▸ Exercise details
Go through the data and count the lines holding the string "ptid". Write only the number.

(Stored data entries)
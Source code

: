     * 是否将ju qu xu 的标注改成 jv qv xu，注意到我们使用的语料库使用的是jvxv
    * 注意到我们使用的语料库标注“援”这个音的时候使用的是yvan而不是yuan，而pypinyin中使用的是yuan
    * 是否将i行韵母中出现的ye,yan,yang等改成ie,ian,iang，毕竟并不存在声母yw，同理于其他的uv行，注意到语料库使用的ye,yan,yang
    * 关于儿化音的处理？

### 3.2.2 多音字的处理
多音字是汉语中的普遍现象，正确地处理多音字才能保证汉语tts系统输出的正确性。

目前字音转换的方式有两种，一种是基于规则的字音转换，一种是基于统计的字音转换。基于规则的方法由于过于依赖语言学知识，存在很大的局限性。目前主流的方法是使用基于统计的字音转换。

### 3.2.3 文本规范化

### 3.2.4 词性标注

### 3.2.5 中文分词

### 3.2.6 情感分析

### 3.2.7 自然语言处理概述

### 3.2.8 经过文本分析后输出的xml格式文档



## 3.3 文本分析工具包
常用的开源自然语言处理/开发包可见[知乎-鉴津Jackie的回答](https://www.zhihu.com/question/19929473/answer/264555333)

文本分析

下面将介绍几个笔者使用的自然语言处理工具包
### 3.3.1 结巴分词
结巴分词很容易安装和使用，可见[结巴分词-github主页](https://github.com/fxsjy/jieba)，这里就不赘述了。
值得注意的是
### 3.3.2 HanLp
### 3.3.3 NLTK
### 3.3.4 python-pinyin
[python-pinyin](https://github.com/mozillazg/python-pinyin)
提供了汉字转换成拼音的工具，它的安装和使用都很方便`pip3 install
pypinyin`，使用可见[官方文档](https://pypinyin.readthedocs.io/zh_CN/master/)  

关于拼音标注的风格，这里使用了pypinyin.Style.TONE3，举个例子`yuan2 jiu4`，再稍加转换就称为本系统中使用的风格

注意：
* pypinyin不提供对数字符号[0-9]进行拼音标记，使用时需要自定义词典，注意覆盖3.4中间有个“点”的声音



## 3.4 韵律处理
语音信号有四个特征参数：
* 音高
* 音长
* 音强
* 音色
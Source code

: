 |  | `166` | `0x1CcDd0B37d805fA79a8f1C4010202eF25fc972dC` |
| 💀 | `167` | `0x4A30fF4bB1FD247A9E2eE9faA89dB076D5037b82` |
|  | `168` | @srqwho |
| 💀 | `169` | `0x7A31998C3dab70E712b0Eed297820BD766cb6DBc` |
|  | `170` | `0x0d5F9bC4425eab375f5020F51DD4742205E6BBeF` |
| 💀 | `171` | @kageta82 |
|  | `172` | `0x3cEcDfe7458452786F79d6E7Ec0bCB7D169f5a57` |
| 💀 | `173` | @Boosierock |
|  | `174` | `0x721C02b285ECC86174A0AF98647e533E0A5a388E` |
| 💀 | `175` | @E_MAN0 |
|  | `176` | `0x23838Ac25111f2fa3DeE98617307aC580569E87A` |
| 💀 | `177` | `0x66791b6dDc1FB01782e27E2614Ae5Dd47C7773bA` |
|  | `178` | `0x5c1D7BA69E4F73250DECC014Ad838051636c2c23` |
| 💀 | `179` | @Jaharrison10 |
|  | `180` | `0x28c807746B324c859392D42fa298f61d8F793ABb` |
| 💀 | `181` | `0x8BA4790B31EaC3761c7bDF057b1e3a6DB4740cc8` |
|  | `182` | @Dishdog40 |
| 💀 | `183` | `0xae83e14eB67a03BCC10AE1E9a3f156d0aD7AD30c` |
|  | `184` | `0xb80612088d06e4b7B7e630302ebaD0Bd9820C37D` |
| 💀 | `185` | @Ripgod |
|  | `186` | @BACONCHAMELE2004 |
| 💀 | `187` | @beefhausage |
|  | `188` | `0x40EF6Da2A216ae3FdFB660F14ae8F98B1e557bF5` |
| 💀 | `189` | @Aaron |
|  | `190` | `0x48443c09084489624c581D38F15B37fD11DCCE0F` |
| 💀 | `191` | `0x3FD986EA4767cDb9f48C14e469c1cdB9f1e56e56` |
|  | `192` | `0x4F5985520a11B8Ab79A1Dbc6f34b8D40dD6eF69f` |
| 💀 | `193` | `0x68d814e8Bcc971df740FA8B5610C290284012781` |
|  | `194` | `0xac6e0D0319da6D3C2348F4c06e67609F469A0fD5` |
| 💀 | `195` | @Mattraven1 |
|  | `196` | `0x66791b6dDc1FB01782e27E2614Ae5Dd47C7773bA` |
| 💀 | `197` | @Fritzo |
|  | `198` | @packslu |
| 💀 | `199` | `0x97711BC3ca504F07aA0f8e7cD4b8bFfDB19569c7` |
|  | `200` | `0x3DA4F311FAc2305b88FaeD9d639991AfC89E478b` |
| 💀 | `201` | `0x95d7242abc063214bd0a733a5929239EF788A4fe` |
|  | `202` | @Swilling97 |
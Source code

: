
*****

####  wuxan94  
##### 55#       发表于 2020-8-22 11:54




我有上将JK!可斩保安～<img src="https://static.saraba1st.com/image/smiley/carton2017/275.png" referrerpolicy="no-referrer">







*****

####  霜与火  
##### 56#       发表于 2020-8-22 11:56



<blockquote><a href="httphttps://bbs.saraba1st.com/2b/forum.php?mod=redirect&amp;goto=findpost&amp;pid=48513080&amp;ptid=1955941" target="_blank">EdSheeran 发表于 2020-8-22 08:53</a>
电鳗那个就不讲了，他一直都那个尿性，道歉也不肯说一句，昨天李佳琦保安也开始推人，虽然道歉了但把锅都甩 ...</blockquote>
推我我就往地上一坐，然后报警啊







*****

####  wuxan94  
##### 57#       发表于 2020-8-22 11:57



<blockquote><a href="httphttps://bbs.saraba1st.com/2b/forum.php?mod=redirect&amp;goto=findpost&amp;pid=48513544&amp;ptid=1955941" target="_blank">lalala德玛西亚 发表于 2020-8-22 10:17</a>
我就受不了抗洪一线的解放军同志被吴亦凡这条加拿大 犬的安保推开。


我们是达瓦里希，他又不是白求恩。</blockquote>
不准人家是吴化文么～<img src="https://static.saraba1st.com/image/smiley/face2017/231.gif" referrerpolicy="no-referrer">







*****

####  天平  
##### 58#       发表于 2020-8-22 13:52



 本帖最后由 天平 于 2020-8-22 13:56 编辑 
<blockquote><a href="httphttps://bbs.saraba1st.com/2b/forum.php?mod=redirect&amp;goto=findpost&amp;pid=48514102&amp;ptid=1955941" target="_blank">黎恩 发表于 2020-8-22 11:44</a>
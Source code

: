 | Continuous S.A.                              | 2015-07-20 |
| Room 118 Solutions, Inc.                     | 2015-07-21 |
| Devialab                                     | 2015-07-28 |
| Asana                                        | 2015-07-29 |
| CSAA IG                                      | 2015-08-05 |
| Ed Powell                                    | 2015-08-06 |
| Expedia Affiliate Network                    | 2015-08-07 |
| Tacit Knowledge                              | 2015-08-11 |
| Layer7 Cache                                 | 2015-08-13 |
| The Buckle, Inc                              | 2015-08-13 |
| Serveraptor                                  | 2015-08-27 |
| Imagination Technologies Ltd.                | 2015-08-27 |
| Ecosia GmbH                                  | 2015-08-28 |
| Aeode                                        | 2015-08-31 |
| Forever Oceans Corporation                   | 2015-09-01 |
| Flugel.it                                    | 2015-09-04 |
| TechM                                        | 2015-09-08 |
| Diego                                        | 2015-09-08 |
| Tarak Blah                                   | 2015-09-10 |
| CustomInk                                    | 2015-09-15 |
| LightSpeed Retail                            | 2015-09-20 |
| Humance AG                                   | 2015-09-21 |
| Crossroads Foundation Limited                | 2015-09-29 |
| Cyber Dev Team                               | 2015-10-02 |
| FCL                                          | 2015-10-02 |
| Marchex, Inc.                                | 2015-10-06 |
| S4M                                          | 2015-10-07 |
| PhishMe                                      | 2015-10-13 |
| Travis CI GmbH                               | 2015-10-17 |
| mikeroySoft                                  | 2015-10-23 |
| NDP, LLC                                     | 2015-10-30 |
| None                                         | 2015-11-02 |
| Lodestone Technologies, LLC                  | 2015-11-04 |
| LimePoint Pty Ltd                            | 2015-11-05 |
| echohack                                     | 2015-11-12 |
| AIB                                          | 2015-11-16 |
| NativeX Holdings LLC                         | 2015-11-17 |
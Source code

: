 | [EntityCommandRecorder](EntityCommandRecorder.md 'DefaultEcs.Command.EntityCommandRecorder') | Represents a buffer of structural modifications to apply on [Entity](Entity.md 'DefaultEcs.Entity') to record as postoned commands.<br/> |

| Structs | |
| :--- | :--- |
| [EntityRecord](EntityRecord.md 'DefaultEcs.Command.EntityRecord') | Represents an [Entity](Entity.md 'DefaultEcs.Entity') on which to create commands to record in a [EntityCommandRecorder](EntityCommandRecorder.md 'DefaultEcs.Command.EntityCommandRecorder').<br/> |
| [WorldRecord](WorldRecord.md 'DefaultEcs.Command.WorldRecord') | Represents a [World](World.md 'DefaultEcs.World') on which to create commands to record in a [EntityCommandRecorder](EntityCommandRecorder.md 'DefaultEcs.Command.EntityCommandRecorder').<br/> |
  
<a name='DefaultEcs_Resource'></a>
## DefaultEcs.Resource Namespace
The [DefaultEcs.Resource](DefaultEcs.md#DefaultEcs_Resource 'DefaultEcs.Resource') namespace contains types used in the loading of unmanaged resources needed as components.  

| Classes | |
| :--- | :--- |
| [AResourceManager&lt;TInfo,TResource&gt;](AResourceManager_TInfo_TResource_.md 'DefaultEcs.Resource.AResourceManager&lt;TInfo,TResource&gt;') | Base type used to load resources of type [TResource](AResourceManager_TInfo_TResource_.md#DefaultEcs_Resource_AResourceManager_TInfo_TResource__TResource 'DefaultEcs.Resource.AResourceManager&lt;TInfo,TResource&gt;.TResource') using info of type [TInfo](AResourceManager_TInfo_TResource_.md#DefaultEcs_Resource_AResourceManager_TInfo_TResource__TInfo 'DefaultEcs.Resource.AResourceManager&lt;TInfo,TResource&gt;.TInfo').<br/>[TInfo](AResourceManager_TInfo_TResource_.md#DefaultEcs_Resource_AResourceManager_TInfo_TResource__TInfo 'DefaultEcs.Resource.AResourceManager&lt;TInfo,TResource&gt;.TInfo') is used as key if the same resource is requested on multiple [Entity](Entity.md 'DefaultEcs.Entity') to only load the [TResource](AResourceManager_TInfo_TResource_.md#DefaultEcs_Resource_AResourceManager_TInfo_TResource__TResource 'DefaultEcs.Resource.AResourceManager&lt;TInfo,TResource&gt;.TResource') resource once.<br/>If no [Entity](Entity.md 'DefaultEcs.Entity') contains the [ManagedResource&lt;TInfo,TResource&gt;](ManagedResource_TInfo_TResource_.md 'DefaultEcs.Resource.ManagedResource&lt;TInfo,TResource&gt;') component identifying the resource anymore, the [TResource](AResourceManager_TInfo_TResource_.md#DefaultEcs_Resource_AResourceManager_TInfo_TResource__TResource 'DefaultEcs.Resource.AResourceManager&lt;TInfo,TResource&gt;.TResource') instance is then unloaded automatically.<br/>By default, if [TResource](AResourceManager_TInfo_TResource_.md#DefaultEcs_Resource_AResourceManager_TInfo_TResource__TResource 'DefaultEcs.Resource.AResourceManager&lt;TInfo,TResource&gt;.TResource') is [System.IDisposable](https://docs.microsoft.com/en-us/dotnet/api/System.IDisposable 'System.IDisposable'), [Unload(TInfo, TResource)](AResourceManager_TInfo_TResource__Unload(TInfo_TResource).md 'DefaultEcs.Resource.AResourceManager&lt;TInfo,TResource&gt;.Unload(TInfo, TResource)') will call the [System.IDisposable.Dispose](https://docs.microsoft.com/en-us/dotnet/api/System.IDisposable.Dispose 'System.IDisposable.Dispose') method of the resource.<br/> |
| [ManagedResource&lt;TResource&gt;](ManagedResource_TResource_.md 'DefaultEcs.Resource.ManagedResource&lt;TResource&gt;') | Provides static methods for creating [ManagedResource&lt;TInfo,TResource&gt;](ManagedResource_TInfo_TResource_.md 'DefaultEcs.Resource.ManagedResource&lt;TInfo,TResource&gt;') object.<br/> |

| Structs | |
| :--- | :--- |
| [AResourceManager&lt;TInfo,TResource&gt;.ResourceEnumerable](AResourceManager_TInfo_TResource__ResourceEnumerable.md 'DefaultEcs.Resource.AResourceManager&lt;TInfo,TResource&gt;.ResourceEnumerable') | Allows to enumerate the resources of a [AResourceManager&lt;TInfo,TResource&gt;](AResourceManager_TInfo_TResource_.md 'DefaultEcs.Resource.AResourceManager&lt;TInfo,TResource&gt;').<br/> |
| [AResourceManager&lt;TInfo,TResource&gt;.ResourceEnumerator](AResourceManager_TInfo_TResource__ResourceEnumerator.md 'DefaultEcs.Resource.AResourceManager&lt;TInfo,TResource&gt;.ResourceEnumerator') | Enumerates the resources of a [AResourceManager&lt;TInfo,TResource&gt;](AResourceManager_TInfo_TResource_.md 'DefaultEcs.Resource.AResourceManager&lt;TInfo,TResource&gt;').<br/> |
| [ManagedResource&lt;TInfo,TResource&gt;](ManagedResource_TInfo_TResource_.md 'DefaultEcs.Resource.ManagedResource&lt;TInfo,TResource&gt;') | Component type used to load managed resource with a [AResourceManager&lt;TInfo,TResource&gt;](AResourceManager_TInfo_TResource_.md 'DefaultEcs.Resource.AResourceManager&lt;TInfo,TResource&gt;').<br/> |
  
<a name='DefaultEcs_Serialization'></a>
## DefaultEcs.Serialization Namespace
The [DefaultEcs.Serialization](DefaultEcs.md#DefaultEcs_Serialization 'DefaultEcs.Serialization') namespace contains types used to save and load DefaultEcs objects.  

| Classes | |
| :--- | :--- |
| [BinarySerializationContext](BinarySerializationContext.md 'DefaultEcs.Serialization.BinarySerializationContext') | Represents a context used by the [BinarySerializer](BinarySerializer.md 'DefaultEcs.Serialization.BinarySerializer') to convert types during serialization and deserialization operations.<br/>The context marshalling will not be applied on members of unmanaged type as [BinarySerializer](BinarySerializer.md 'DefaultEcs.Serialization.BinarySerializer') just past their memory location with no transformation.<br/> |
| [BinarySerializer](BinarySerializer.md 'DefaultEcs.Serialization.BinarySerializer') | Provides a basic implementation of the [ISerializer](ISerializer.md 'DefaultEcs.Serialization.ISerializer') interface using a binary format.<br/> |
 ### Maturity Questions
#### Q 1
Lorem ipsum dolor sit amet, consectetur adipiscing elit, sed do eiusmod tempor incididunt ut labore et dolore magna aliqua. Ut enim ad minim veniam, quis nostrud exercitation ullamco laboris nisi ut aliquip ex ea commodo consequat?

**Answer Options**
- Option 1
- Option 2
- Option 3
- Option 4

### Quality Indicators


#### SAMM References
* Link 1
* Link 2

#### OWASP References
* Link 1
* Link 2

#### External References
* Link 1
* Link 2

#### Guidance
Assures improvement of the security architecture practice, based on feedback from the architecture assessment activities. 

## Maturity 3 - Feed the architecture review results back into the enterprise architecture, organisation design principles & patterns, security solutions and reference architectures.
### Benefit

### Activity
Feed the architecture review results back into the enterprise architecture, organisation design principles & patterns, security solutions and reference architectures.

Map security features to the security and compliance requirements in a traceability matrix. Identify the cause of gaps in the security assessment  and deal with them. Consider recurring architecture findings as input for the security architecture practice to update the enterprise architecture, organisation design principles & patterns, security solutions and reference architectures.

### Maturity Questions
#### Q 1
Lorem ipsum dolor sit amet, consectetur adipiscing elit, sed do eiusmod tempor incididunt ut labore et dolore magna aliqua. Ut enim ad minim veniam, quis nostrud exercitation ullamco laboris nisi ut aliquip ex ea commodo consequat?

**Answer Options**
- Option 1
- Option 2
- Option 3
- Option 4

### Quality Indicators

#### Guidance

▸ Solution for this exercise
3